### WHAT IS REQUIRED
What you give back must match the data exactly, minus the pictures.

SOURCE DATA: Begin

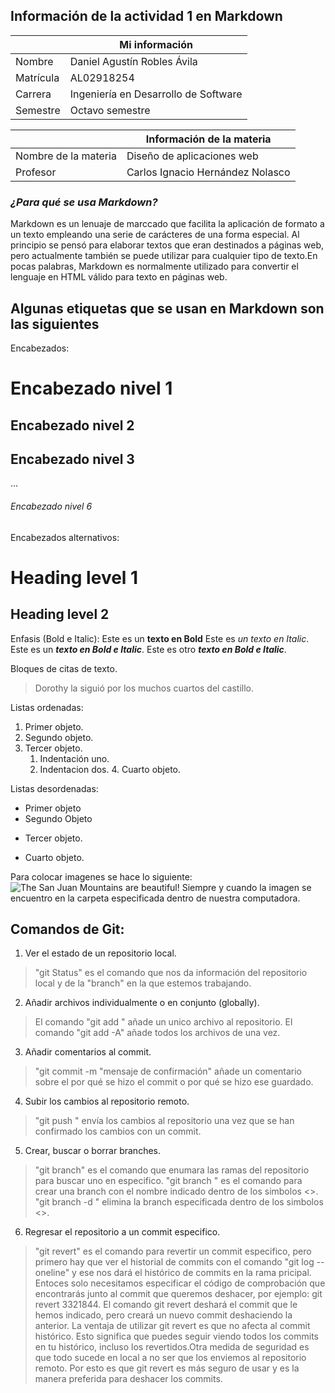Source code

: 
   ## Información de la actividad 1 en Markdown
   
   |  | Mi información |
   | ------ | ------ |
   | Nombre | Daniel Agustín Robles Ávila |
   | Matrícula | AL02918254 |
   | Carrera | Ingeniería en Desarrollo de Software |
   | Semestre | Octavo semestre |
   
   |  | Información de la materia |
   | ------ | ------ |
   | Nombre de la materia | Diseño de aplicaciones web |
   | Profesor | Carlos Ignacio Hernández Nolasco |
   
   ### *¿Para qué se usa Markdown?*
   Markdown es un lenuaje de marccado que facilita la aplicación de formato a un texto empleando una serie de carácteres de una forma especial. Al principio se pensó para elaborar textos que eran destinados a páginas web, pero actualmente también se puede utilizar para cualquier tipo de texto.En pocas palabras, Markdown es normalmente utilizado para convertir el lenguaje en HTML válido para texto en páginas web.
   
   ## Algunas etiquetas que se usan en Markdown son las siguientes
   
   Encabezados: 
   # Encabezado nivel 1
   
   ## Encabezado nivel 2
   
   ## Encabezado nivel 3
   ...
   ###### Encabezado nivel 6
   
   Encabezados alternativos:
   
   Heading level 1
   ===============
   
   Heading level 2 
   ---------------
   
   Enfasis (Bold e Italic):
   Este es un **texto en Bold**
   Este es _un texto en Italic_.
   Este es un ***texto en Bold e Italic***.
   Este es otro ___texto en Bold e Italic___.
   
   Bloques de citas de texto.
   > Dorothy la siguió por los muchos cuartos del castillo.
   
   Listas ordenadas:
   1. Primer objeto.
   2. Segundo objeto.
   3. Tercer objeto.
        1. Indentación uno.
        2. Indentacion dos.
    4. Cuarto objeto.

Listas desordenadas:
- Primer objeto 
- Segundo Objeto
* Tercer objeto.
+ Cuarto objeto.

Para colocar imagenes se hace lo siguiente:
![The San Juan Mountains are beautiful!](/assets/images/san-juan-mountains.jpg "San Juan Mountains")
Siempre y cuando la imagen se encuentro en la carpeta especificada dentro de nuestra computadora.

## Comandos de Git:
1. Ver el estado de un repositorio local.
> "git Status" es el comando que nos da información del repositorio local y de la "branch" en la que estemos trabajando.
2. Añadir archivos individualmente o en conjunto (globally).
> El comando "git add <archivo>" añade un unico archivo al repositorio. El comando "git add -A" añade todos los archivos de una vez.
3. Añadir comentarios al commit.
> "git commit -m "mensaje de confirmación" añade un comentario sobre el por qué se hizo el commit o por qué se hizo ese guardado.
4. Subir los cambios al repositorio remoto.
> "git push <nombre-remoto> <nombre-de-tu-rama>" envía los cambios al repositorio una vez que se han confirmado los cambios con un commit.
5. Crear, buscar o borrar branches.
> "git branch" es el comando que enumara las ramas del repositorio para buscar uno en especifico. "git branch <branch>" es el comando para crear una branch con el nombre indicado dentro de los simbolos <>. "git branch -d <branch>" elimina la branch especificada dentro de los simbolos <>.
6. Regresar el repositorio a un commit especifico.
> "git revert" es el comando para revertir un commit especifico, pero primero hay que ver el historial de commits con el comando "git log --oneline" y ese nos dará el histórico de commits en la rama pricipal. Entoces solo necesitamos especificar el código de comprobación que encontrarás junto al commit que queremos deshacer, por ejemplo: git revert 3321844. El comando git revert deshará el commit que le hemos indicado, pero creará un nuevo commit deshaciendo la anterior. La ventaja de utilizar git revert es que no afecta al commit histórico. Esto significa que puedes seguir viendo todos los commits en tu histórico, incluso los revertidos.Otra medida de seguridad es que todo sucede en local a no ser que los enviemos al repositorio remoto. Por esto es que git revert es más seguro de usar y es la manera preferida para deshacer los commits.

SOURCE DATA: End

### SOLUTION FOR THIS PROBLEM
Source code

: 
   ## Información de la actividad 1 en Markdown
   
   |  | Mi información |
   | ------ | ------ |
   | Nombre | Daniel Agustín Robles Ávila |
   | Matrícula | AL02918254 |
   | Carrera | Ingeniería en Desarrollo de Software |
   | Semestre | Octavo semestre |
   
   |  | Información de la materia |
   | ------ | ------ |
   | Nombre de la materia | Diseño de aplicaciones web |
   | Profesor | Carlos Ignacio Hernández Nolasco |
   
   ### *¿Para qué se usa Markdown?*
   Markdown es un lenuaje de marccado que facilita la aplicación de formato a un texto empleando una serie de carácteres de una forma especial. Al principio se pensó para elaborar textos que eran destinados a páginas web, pero actualmente también se puede utilizar para cualquier tipo de texto.En pocas palabras, Markdown es normalmente utilizado para convertir el lenguaje en HTML válido para texto en páginas web.
   
   ## Algunas etiquetas que se usan en Markdown son las siguientes
   
   Encabezados: 
   # Encabezado nivel 1
   
   ## Encabezado nivel 2
   
   ## Encabezado nivel 3
   ...
   ###### Encabezado nivel 6
   
   Encabezados alternativos:
   
   Heading level 1
   ===============
   
   Heading level 2 
   ---------------
   
   Enfasis (Bold e Italic):
   Este es un **texto en Bold**
   Este es _un texto en Italic_.
   Este es un ***texto en Bold e Italic***.
   Este es otro ___texto en Bold e Italic___.
   
   Bloques de citas de texto.
   > Dorothy la siguió por los muchos cuartos del castillo.
   
   Listas ordenadas:
   1. Primer objeto.
   2. Segundo objeto.
   3. Tercer objeto.
        1. Indentación uno.
        2. Indentacion dos.
    4. Cuarto objeto.

Listas desordenadas:
- Primer objeto 
- Segundo Objeto
* Tercer objeto.
+ Cuarto objeto.

Para colocar imagenes se hace lo siguiente:
![The San Juan Mountains are beautiful!](/assets/images/san-juan-mountains.jpg "San Juan Mountains")
Siempre y cuando la imagen se encuentro en la carpeta especificada dentro de nuestra computadora.

## Comandos de Git:
1. Ver el estado de un repositorio local.
> "git Status" es el comando que nos da información del repositorio local y de la "branch" en la que estemos trabajando.
2. Añadir archivos individualmente o en conjunto (globally).
> El comando "git add <archivo>" añade un unico archivo al repositorio. El comando "git add -A" añade todos los archivos de una vez.
3. Añadir comentarios al commit.
> "git commit -m "mensaje de confirmación" añade un comentario sobre el por qué se hizo el commit o por qué se hizo ese guardado.
4. Subir los cambios al repositorio remoto.
> "git push <nombre-remoto> <nombre-de-tu-rama>" envía los cambios al repositorio una vez que se han confirmado los cambios con un commit.
5. Crear, buscar o borrar branches.
> "git branch" es el comando que enumara las ramas del repositorio para buscar uno en especifico. "git branch <branch>" es el comando para crear una branch con el nombre indicado dentro de los simbolos <>. "git branch -d <branch>" elimina la branch especificada dentro de los simbolos <>.
6. Regresar el repositorio a un commit especifico.
> "git revert" es el comando para revertir un commit especifico, pero primero hay que ver el historial de commits con el comando "git log --oneline" y ese nos dará el histórico de commits en la rama pricipal. Entoces solo necesitamos especificar el código de comprobación que encontrarás junto al commit que queremos deshacer, por ejemplo: git revert 3321844. El comando git revert deshará el commit que le hemos indicado, pero creará un nuevo commit deshaciendo la anterior. La ventaja de utilizar git revert es que no afecta al commit histórico. Esto significa que puedes seguir viendo todos los commits en tu histórico, incluso los revertidos.Otra medida de seguridad es que todo sucede en local a no ser que los enviemos al repositorio remoto. Por esto es que git revert es más seguro de usar y es la manera preferida para deshacer los commits.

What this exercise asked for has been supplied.